We hypothesized that turtles who exhibited higher levels of boldness would also exhibit higher rates of movement because frequent relocation would be needed to track shifting patches of sunlight and because movement could constitute a risky behavior and, thus, ought to be correlated with boldness. Moreover, boldness and general activity levels are often correlated in other animals, forming a behavioral syndrome (Wilson and Godin 2009), and larger home ranges have been previously documented in bolder individuals of other species (e.g., Spiegel et al. 2017). This hypothesis was not supported by our data. This may indicate that movement behavior is unrelated to boldness, or bold turtles could actually be more active and mobile but restrict these movements to similar home range areas as shy turtles. However, our ability to draw conclusions from these data is limited by how we quantified the movements of the turtles. By measuring the linear distance between consecutive coordinates collected several days apart, we failed to account for any non-linear movements, which can lead to dramatically underestimated path lengths (Rowcliffe et al. 2012). Future efforts to evaluate the relationship between personality and movement behavior should employ either more frequent relocations of turtles by telemetry or GPS loggers to record positional data at regular intervals (Hebblewhite and Haydon 2010).

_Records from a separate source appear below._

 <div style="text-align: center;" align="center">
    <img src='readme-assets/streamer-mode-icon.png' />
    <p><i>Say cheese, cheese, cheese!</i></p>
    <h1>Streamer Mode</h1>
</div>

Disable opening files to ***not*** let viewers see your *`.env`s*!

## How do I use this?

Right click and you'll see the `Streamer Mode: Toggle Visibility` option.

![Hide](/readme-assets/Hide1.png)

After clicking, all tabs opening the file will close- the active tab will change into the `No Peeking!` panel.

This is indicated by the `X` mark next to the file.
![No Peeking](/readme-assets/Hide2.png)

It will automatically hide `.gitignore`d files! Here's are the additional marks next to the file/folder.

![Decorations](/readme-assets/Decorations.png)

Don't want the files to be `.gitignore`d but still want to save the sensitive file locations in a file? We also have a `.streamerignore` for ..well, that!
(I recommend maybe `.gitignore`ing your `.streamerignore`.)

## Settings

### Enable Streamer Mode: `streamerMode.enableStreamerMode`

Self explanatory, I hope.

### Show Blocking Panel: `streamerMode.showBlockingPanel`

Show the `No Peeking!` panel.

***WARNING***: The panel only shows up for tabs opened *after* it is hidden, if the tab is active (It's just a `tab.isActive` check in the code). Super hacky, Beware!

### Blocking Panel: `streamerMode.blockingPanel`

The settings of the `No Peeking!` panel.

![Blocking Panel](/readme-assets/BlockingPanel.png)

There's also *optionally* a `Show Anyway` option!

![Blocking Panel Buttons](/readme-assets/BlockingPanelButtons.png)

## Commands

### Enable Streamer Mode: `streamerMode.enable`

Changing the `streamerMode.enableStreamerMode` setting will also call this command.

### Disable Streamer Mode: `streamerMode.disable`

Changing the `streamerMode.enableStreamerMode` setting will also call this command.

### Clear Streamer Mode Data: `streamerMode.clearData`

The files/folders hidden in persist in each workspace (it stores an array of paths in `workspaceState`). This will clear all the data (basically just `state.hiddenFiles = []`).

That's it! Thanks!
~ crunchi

Personality in terrestrial ectotherms, namely non-avian reptiles and adult amphibians, has not been examined as extensively as it has in other vertebrates (but see: Brodie and Russell 1999; López et al. 2005; Stapley 2006; Cooper 2009; Carter et al. 2010, 2016; Mafli et al. 2011; Wilson and Krause 2012; Citadini and Navas 2013; González-Bernal et al. 2014; Kuo et al. 2015; Stahlschmidt et al. 2016; Riley et al. 2017; Šimková et al. 2017; Siviter et al. 2017). Our study adds to the nascent understanding of behavioral differences in this group of animals. Specifically, we suggest that the emergence behavior of box turtles in response to the stress-inducing experience of human handling and confinement is highly variable among individuals and stable within individuals, and such variation in boldness could be maintained by a trade-off between thermoregulation and predation risk. The concept of a trade-off between growth and mortality is well-established as a potential contributor to the persistence of interindividual variation in boldness, but this present study demonstrates how this trade-off may be uniquely manifested in terrestrial ectotherms faced with a thermally challenging environment. Continued work in reptiles and amphibians may reveal whether this is a general pattern within these taxa and thus expand our understanding of the evolution of animal personality.